For the first time in its history, Ryanair is to recognize unions as it looks to avoid strike action by its pilots during the week leading up to Christmas Day.

A 24-hour-strike by some of the Irish airline's pilots in Ireland, Britain, Germany, Italy, Spain, and Portugal is set to take place on December 20.

In a statement Friday, the company said it has written to the pilot unions of those countries, inviting them to talks. This marks the first time in Ryanair's 32-year history that it has recognized unions as a representative body for its pilots.

Michael O'Leary, Ryanair chief executive, said he wanted to "remove any worry or concern" that passengers could have over Christmas travel.

"If the best way to achieve this is to talk to our pilots through a recognized union process, then we are prepared to do so," he said. "We have written today to these unions inviting them to talks to recognize them and calling on them to cancel the threatened industrial action planned for Christmas week."
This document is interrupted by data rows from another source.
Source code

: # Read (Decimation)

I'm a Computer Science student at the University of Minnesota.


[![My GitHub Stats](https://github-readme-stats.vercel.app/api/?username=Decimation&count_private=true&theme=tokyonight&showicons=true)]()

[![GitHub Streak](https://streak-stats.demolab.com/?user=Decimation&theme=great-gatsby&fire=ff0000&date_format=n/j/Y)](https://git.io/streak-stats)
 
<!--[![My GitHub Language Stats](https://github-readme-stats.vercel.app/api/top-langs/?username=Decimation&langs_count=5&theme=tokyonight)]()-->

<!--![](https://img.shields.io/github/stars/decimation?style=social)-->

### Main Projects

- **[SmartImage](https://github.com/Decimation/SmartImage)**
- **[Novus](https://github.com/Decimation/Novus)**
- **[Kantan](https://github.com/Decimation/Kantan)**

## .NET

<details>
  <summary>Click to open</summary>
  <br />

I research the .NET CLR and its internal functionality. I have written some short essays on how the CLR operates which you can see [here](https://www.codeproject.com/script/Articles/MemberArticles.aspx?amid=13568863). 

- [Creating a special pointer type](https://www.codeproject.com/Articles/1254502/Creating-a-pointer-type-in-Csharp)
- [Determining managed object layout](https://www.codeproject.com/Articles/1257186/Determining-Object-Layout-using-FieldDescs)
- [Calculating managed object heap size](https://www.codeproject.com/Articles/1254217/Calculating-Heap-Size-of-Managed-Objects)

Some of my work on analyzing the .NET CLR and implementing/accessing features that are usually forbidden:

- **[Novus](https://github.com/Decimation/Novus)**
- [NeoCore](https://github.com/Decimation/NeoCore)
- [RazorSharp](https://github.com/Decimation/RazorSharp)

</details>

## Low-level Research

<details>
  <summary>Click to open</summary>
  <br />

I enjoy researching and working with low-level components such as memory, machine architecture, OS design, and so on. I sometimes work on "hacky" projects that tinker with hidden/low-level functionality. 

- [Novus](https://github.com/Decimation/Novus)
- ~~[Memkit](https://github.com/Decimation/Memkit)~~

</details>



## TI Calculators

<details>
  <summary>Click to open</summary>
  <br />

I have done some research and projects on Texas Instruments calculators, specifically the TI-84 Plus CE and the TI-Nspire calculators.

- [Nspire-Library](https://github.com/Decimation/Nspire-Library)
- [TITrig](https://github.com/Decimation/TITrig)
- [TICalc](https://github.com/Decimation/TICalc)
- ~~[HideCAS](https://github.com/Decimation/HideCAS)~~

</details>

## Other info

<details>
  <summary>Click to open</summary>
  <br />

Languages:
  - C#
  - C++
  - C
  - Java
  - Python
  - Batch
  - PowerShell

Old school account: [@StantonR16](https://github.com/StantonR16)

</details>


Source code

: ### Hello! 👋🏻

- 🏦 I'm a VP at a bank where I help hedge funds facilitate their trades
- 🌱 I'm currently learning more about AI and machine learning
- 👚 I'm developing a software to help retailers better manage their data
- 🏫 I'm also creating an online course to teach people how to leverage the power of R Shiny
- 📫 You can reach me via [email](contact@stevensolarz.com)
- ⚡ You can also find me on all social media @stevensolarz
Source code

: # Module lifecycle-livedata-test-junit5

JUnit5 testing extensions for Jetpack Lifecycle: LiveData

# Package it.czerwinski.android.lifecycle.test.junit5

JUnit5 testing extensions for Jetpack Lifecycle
Ryanair shares listed in London dropped more than 1.5 percent following the news.

Long-term story for Ryanair is labor union unrest, analyst says

If the strike takes place, it would be the first in Ryanair's history and would be another blow following disruptions earlier in the year. In September, the budget airline canceled thousands of flights after mismanaging the holiday schedule of its pilots.

The disruption affected an estimated 700,000 Ryanair customers and the airline estimated it would need to set aside around 20 million euros ($23 million) in compensation.

Despite its struggles in 2017, Ryanair shares are still up by 10 percent from the start of the year.

In October, the firm revealed healthy half-year results and said, assuming no strikes take place, it remained on track to post a full-year profit of at least 1.4 billion euros.